Flannery O'Conner against gnosticism


I’ve been reading Flannery O'Conner's The Nature and Aim of Fiction. (in Mystery and Manners.) Very thought provoking and engaging.

She says: "People have a habit of saying, "What's the theme of your story?" and they expect you to give them a statement: "The theme of my story is the economic pressure of the machine on the middle class"-or some such absurdity. And when they've got a statement like that, they go off happy and feel it is no longer necessary to read the story."

Reminds me of people who used to brag about their ability "to 'beat' Myst (or the like) in 10 min!" I have this awesome dvd player that lets me watch a 2 hour movie in 2 minuets! But that just goes to show how different Myst was from most computer games and why it appealed so much to non-gamers. Back to Flannery...

"Some people have the notion that you read the story and then climb out of it into the meaning, but for the ficiton writer himself the whole story is the meaning, because it is an experience, not an abstraction."

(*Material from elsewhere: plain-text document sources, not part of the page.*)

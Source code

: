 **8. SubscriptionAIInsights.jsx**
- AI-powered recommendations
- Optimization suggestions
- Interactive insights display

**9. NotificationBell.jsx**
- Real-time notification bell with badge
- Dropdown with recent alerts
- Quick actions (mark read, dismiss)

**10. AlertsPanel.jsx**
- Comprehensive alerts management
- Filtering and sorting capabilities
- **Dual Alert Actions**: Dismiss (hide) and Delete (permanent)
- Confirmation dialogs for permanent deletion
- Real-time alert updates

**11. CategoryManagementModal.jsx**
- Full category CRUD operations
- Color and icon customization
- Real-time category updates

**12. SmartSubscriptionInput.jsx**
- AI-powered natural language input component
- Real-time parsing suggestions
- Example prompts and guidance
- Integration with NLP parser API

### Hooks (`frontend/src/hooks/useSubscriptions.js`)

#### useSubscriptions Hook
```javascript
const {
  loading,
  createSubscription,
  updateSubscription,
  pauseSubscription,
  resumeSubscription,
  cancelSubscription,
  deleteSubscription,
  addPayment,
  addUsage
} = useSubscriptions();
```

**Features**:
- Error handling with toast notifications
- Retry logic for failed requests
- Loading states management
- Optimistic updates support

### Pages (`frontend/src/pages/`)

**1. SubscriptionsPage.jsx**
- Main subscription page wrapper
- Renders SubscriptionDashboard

Some people here could refer to a lot of modern evangelical Christian artists, or any artist or writer who cares more about ideas then people or loves theology more then God.

"They are conscious of problems, not of people, of questions and issues, not of the texture of existence, of case histories and everything that has sociological smack, instead of with all those concrete details that make actual the mystery of our position on earth."